* **Problem requirements**: Would you please copy each line of the data in which the string "Código" occurs?

* **Extracted data**:
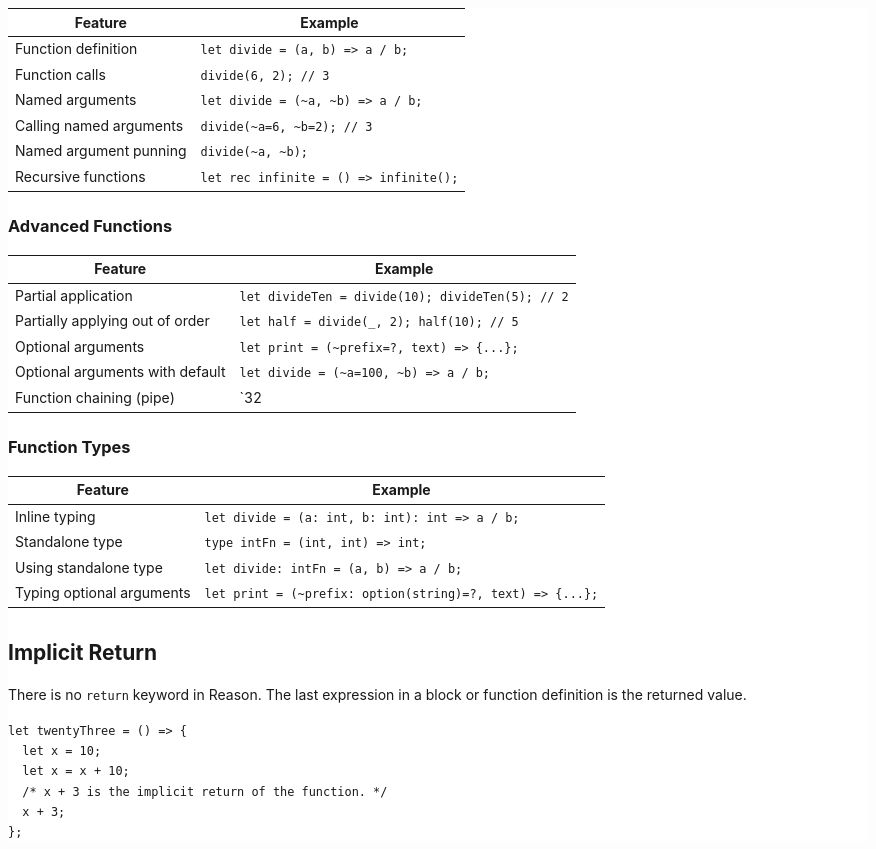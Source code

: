 | Feature | Example |
| --- | --- |
| Function definition | `let divide = (a, b) => a / b;` |
| Function calls | `divide(6, 2); // 3` |
| Named arguments | `let divide = (~a, ~b) => a / b;` |
| Calling named arguments | `divide(~a=6, ~b=2); // 3` |
| Named argument punning | `divide(~a, ~b);` |
| Recursive functions | `let rec infinite = () => infinite();` |

### [](#advanced-functions)Advanced Functions

| Feature | Example |
| --- | --- |
| Partial application | `let divideTen = divide(10); divideTen(5); // 2` |
| Partially applying out of order | `let half = divide(_, 2); half(10); // 5` |
| Optional arguments | `let print = (~prefix=?, text) => {...};` |
| Optional arguments with default | `let divide = (~a=100, ~b) => a / b;` |
| Function chaining (pipe) | `32 |> half |> half; // 8` |

### [](#function-types)Function Types

| Feature | Example |
| --- | --- |
| Inline typing | `let divide = (a: int, b: int): int => a / b;` |
| Standalone type | `type intFn = (int, int) => int;` |
| Using standalone type | `let divide: intFn = (a, b) => a / b;` |
| Typing optional arguments | `let print = (~prefix: option(string)=?, text) => {...};` |

## [](#implicit-return)Implicit Return

There is no `return` keyword in Reason. The last expression in a block or function definition is the returned value.

```reason
let twentyThree = () => {
  let x = 10;
  let x = x + 10;
  /* x + 3 is the implicit return of the function. */
  x + 3;
};

```
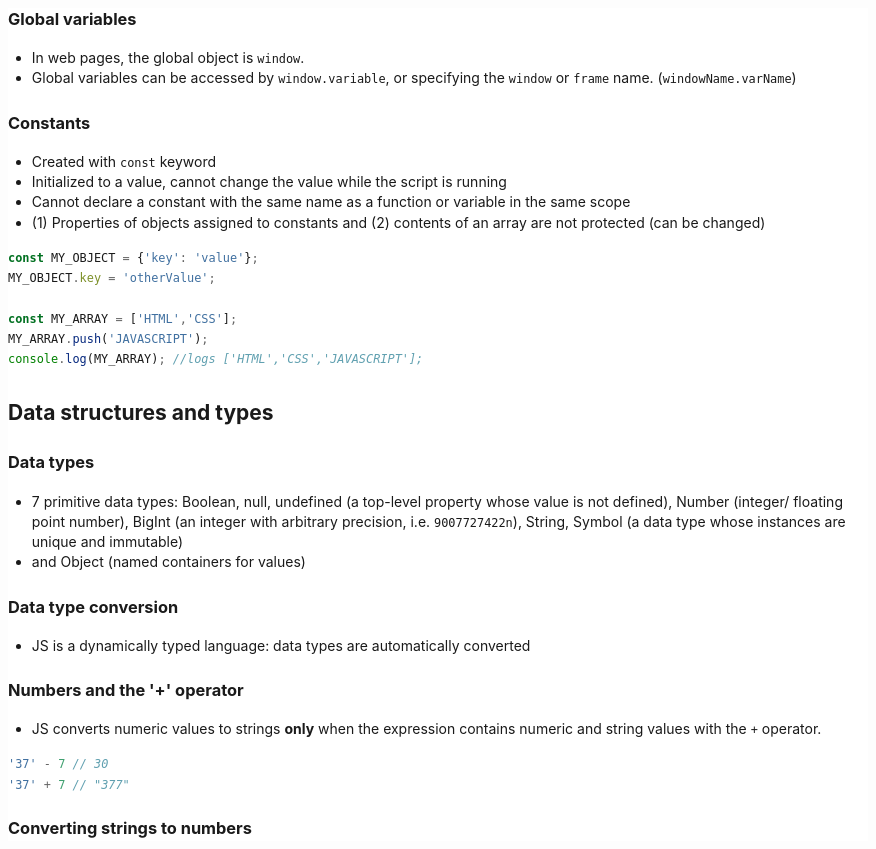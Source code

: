 
### Global variables

- In web pages, the global object is `window`. 
- Global variables can be accessed by `window.variable`, or specifying the `window` or `frame` name. (`windowName.varName`)



### Constants

- Created with `const` keyword
- Initialized to a value, cannot change the value while the script is running
- Cannot declare a constant with the same name as a function or variable in the same scope
- (1) Properties of objects assigned to constants and (2) contents of an array are not protected (can be changed)

``` javascript
const MY_OBJECT = {'key': 'value'};
MY_OBJECT.key = 'otherValue';

const MY_ARRAY = ['HTML','CSS'];
MY_ARRAY.push('JAVASCRIPT');
console.log(MY_ARRAY); //logs ['HTML','CSS','JAVASCRIPT'];
```



## Data structures and types

### Data types

- 7 primitive data types: Boolean, null, undefined (a top-level property whose value is not defined), Number (integer/ floating point number), BigInt (an integer with arbitrary precision, i.e. `9007727422n`), String, Symbol (a data type whose instances are unique and immutable)
- and Object (named containers for values)


### Data type conversion

- JS is a dynamically typed language: data types are automatically converted


### Numbers and the '+' operator

- JS converts numeric values to strings **only** when the expression contains numeric and string values with the `+` operator.

```javascript
'37' - 7 // 30
'37' + 7 // "377"
```


### Converting strings to numbers
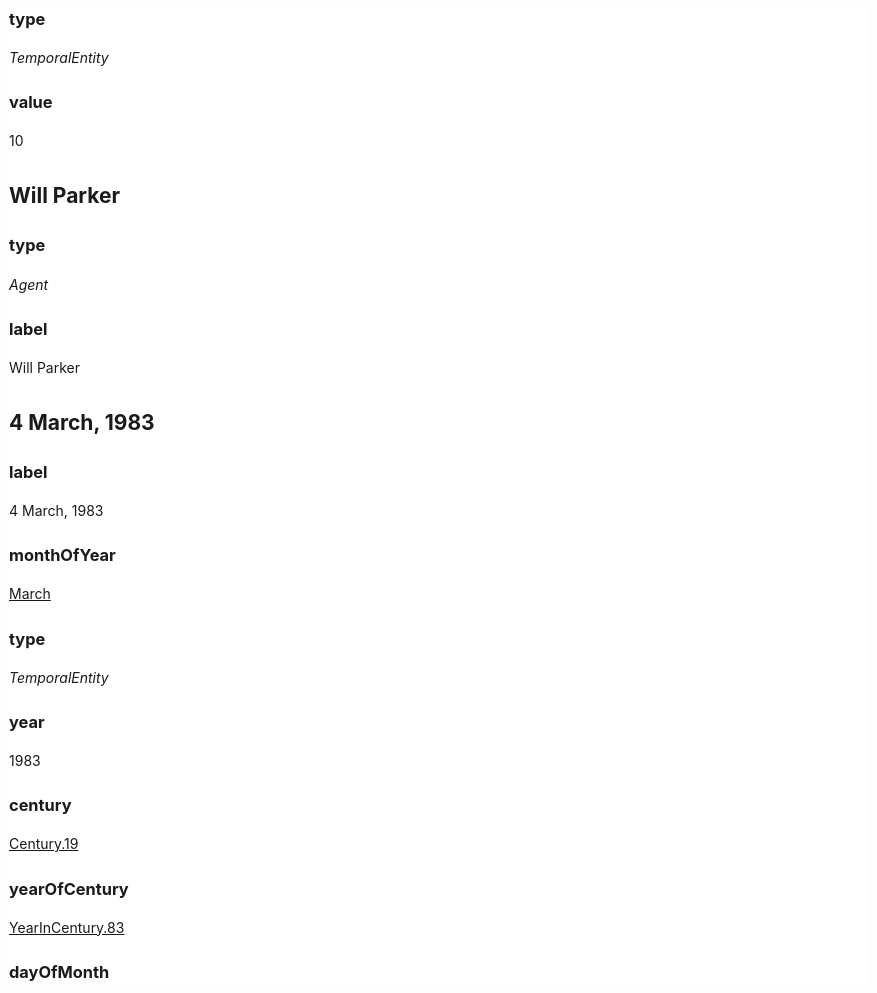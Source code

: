 ### type


*TemporalEntity*

### value


10

## Will Parker

### type


*Agent*

### label


Will Parker

## 4 March, 1983

### label


4 March, 1983

### monthOfYear


[March](#March)

### type


*TemporalEntity*

### year


1983

### century


[Century.19](#Century.19)

### yearOfCentury


[YearInCentury.83](#YearInCentury.83)

### dayOfMonth
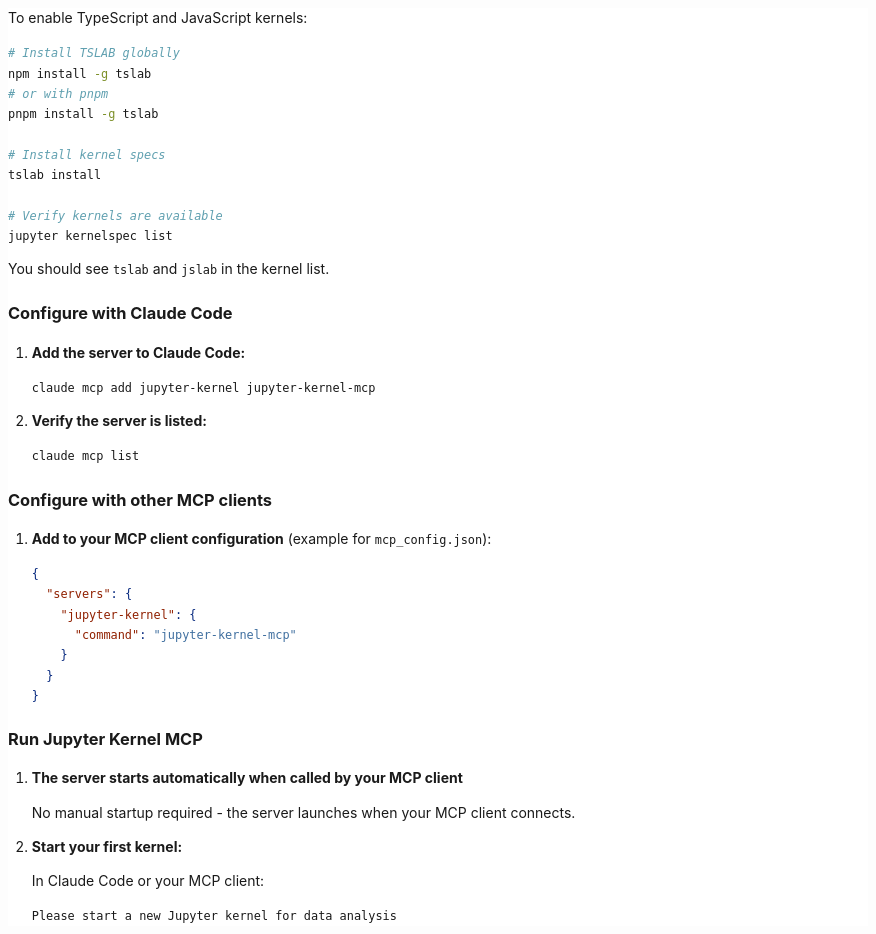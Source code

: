 To enable TypeScript and JavaScript kernels:

```bash
# Install TSLAB globally
npm install -g tslab
# or with pnpm
pnpm install -g tslab

# Install kernel specs
tslab install

# Verify kernels are available
jupyter kernelspec list
```

You should see `tslab` and `jslab` in the kernel list.

### Configure with Claude Code

1. **Add the server to Claude Code:**

    ```bash
    claude mcp add jupyter-kernel jupyter-kernel-mcp
    ```

2. **Verify the server is listed:**

    ```bash
    claude mcp list
    ```

### Configure with other MCP clients

1. **Add to your MCP client configuration** (example for `mcp_config.json`):

    ```json
    {
      "servers": {
        "jupyter-kernel": {
          "command": "jupyter-kernel-mcp"
        }
      }
    }
    ```

### Run Jupyter Kernel MCP

1. **The server starts automatically when called by your MCP client**

    No manual startup required - the server launches when your MCP client connects.

2. **Start your first kernel:**

    In Claude Code or your MCP client:
    ```
    Please start a new Jupyter kernel for data analysis
    ```
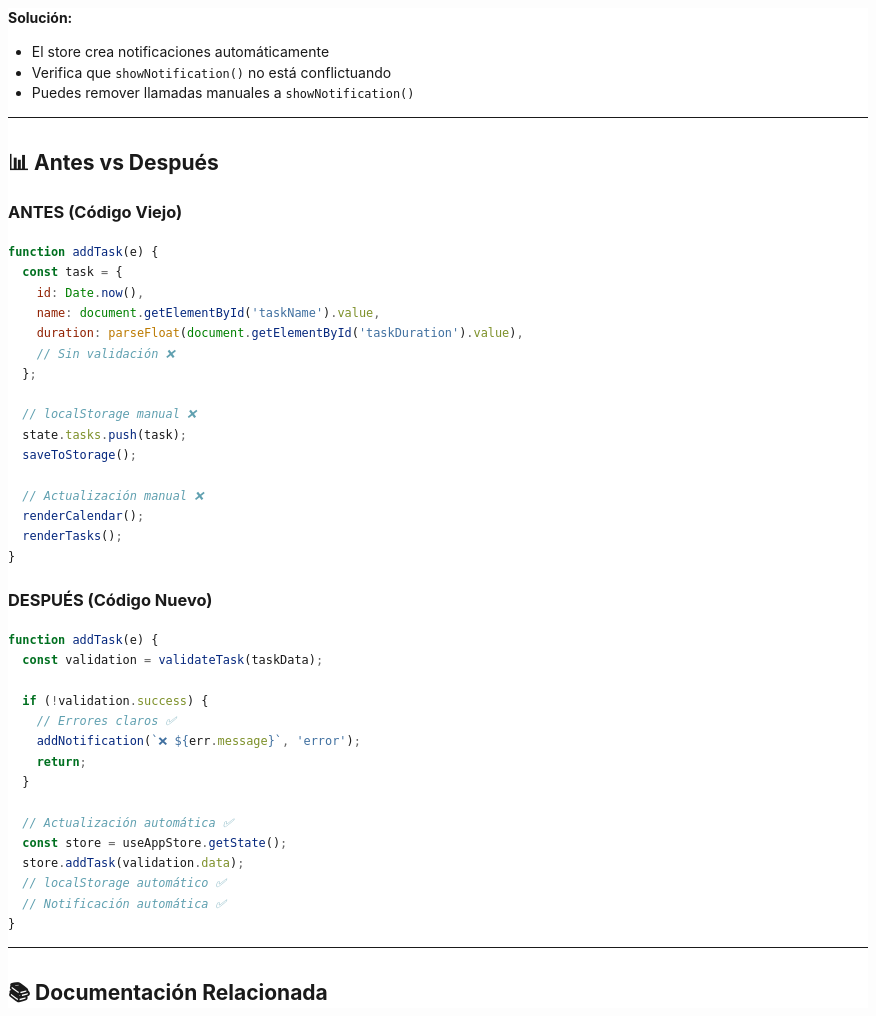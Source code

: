 **Solución:**
- El store crea notificaciones automáticamente
- Verifica que `showNotification()` no está conflictuando
- Puedes remover llamadas manuales a `showNotification()`

---

## 📊 Antes vs Después

### ANTES (Código Viejo)
```javascript
function addTask(e) {
  const task = {
    id: Date.now(),
    name: document.getElementById('taskName').value,
    duration: parseFloat(document.getElementById('taskDuration').value),
    // Sin validación ❌
  };

  // localStorage manual ❌
  state.tasks.push(task);
  saveToStorage();

  // Actualización manual ❌
  renderCalendar();
  renderTasks();
}
```

### DESPUÉS (Código Nuevo)
```javascript
function addTask(e) {
  const validation = validateTask(taskData);

  if (!validation.success) {
    // Errores claros ✅
    addNotification(`❌ ${err.message}`, 'error');
    return;
  }

  // Actualización automática ✅
  const store = useAppStore.getState();
  store.addTask(validation.data);
  // localStorage automático ✅
  // Notificación automática ✅
}
```

---

## 📚 Documentación Relacionada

* **Answer**:
### ANTES (Código Viejo)
### DESPUÉS (Código Nuevo)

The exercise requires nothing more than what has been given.